Sin embargo, mi financiero cada día depositaba en mí más confianza y más amistad, y esa confianza, de la que no tardé en abusar pronto fue la causa de nuestra eterna separación... Un día en que me había dejado sola en su gabinete observé que, para salir, llenaba su bolsa en un cajón grande y enteramente colmado de oro. "¡Oh, qué captura!", dije para mis adentros. Y, concebida la idea de apoderarme de aquella suma desde aquel instante, observé con la mayor atención todo lo que podría facilitar que me la apropiara: D’Aucourt no cerraba aquel cajón, pero se llevaba la llave del gabinete y, al ver que aquella puerta y aquella cerradura eran muy ligeras, imaginé que necesitaría poco esfuerzo para hacerlas saltar con facilidad. Adoptado el proyecto, sólo me ocupé de aprovechar apresuradamente la primera vez que D’Aucourt se ausentase por todo el día, como solía hacer dos veces por semana, los días de la bacanal particular a la que iba con Desprès y el abad para cosas que la señora Desgrangés acaso les dirá, pero que no son de mi incumbencia. Aquel instante favorable se presentó pronto; los criados, tan libertinos como su amo, nunca dejaban de irse a sus juergas aquel día, de manera que me encontré casi sola en la casa. Llena de impaciencia por ejecutar mi proyecto, me acerco inmediatamente a la puerta del gabinete, la abro de un puñetazo, corro al cajón, encuentro en él la llave: como sabía. Saco todo lo que contiene; no era menos de tres mil luises. Me lleno los bolsillos, registro los otros cajones; encuentro un estuche muy valioso, me apodero de él. Pero ¡qué encontré en los otros cajones de aquel famoso escritorio!... ¡Feliz D’Aucourt! Qué suerte para ti que tu imprudencia sólo fuese descubierta por mí; había allí lo suficiente para hacerle condenar a la rueda, señores, es todo lo
que puedo deciros. Independientemente de los billetes claros y explícitos que Desprès y el abad le dirigían hablando de sus bacanales secretas, estaban todos los enseres que podían servir para aquellas infamias... Pero me detengo, los límites que me habéis prescrito me impiden revelaros más, y la Desgrangés os explicará todo eso. En cuanto a mí, realizado el robo, me largué estremeciéndome interiormente por todos los peligros a que quizás estuve expuesta frecuentando a semejantes malvados. Me fui a Londres y, puesto que mi estancia en aquella ciudad donde viví seis meses a todo tren no os ofrecería, señores, ninguno de los detalles que os interesan, me permitiréis que pase ligeramente sobre esta parte de los acontecimientos de mi vida. En París sólo había conservado el contacto con la Fournier y, al informarme ésta de todo el jaleo que armaba el financiero en torno a aquel desdichado robo, resolví por fin hacerlo callar, escribiéndole secamente que la que había encontrado el dinero también había encontrado otra cosa y que si se decidía a continuar sus persecuciones yo consentía en ello, pero que ante el mismo juez al que declararía lo que había en los cajones pequeños lo citaría para que declarase lo que contenían los grandes. Nuestro hombre se calló y como unos seis meses después estalló el escándalo de los desenfrenos de los tres, que a su vez huyeron al extranjero, no teniendo ya nada que temer volví a París y, si debo confesaros mi insensatez, señores, volví tan pobre como me había ido, de tal manera que me vi obligada a entrar de nuevo en casa de la Fournier. Puesto que sólo tenía veintitrés años, no me faltaron las aventuras; voy a dejar de lado aquéllas que no son de vuestra esfera y proseguir, con vuestra venia, señores, únicamente con aquellas que sé tienen para vosotros algún interés ahora.

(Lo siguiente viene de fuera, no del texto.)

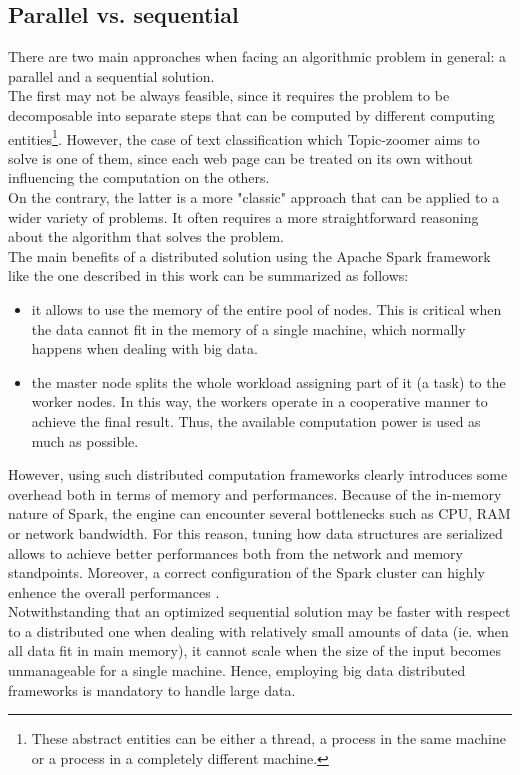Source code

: \documentclass{sig-alternate-05-2015}
\begin{document}
\subsection{Parallel vs. sequential}
There are two main approaches when facing an algorithmic problem in general: a parallel and a sequential solution.\\
The first may not be always feasible, since it requires the problem to be decomposable into separate steps that can be computed by different computing entities\footnote{These abstract entities can be either a thread, a process in the same machine or a process in a completely different machine.}. However, the case of text classification which Topic-zoomer aims to solve is one of them, since each web page can be treated on its own without influencing the computation on the others.\\
On the contrary, the latter is a more "classic" approach that can be applied to a wider variety of problems. It often requires a more straightforward reasoning about the algorithm that solves the problem.\\
The main benefits of a distributed solution using the Apache Spark framework like the one described in this work can be summarized as follows:
\begin{itemize}
    \item it allows to use the memory of the entire pool of nodes. This is critical when the data cannot fit in the memory of a single machine, which normally happens when dealing with big data.
    \item the master node splits the whole workload assigning part of it (a task) to the worker nodes. In this way, the workers operate in a cooperative manner to achieve the final result. Thus, the available computation power is used as much as possible.
\end{itemize}
However, using such distributed computation frameworks clearly introduces some overhead both in terms of memory and performances. Because of the in-memory nature of Spark, the engine can encounter several bottlenecks such as CPU, RAM or network bandwidth. For this reason, tuning how data structures are serialized allows to achieve better performances both from the network and memory standpoints. Moreover, a correct configuration of the Spark cluster can highly enhence the overall performances \cite{li2015sparkbench}.\\
Notwithstanding that an optimized sequential solution may be faster with respect to a distributed one when dealing with relatively small amounts of data (ie. when all data fit in main memory), it cannot scale when the size of the input becomes unmanageable for a single machine. Hence, employing big data distributed frameworks is mandatory to handle large data. 
\end{document}
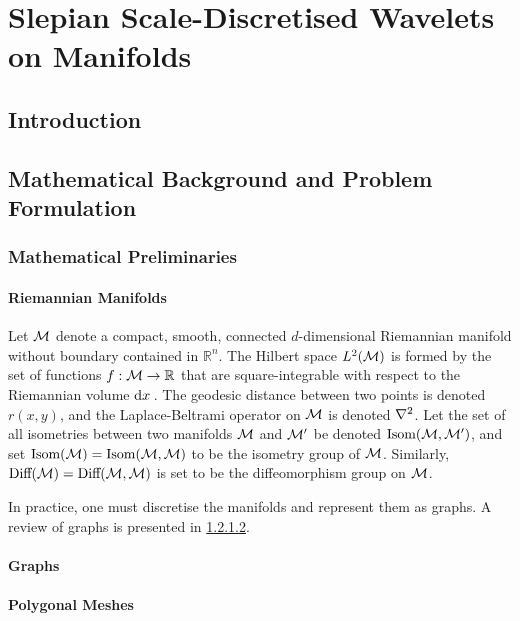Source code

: \chapter{Slepian Scale-Discretised Wavelets on Manifolds}\label{sec:chapter4}

\section{Introduction}

\section{Mathematical Background and Problem Formulation}

\subsection{Mathematical Preliminaries}

\subsubsection{Riemannian Manifolds}

Let \(\mathcal{M}{}\) denote a compact, smooth, connected \(d\)-dimensional Riemannian manifold without boundary contained in \(\mathbb{R}^{n}\).
The Hilbert space \(L^{2}(\mathcal{M})\) is formed by the set of functions \(f : \mathcal{M} \to \mathbb{R}\) that are square-integrable with respect to the Riemannian volume \(\dd{x}{}\).
The geodesic distance between two points is denoted \(r(x,y)\), and the Laplace-Beltrami operator on \(\mathcal{M}{}\) is denoted \(\laplacian{}\).
Let the set of all isometries between two manifolds \(\mathcal{M}{}\) and \(\mathcal{M}'\) be denoted \(\text{Isom}(\mathcal{M},\mathcal{M}')\), and set \(\text{Isom}(\mathcal{M}) = \text{Isom}(\mathcal{M},\mathcal{M})\) to be the isometry group of \(\mathcal{M}{}\).
Similarly, \(\text{Diff}(\mathcal{M}) = \text{Diff}(\mathcal{M},\mathcal{M})\) is set to be the diffeomorphism group on \(\mathcal{M}{}\).

In practice, one must discretise the manifolds and represent them as graphs.
A review of graphs is presented in \cref{sec:chapter4_graphs}.

\subsubsection{Graphs}\label{sec:chapter4_graphs}

\subsubsection{Polygonal Meshes}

Ocho días después de mi regreso fue colocado en el aposento destinado a los placeres un tonel completamente lleno de mierda. Mi adonis llega; es un santo eclesiástico, pero tan hastiado de los placeres que ya no era susceptible de conmoverse más que con el exceso que voy a describiros. Entra; yo estaba desnuda. Contempla un momento mis nalgas, luego, después de haberlas tocado con bastante brutalidad, me dice que lo desnude y lo ayude a meterse en el tonel. Lo dejo desnudo, lo sostengo, el viejo puerco se mete en su elemento y al cabo de un momento, por un agujero preparado, hace salir su verga casi en erección y me ordena que lo masturbe a pesar de las horribles inmundicias de que está cubierto. Obedezco, él sumerje la cabeza en el tonel, chapotea, traga, aúlla, eyacula y va a echarse dentro de una bañera donde lo dejo en las manos de dos sirvientas de la casa que estuvieron limpiándolo durante un cuarto de hora.
Poco después apareció otro. Ocho días antes yo había cagado y meado en un bacín cuidadosamente conservado; esta condición era necesaria para que los excrementos estuvieran en el punto que deseaba nuestro libertino. Era un hombre de unos treinta y cinco años del que sospeché que estaba metido en las finanzas. Al entrar me pregunta dónde está el bacín; se lo presento, él lo respira:
—¿Es cierto que hace ocho días que está hecho? —me pregunta.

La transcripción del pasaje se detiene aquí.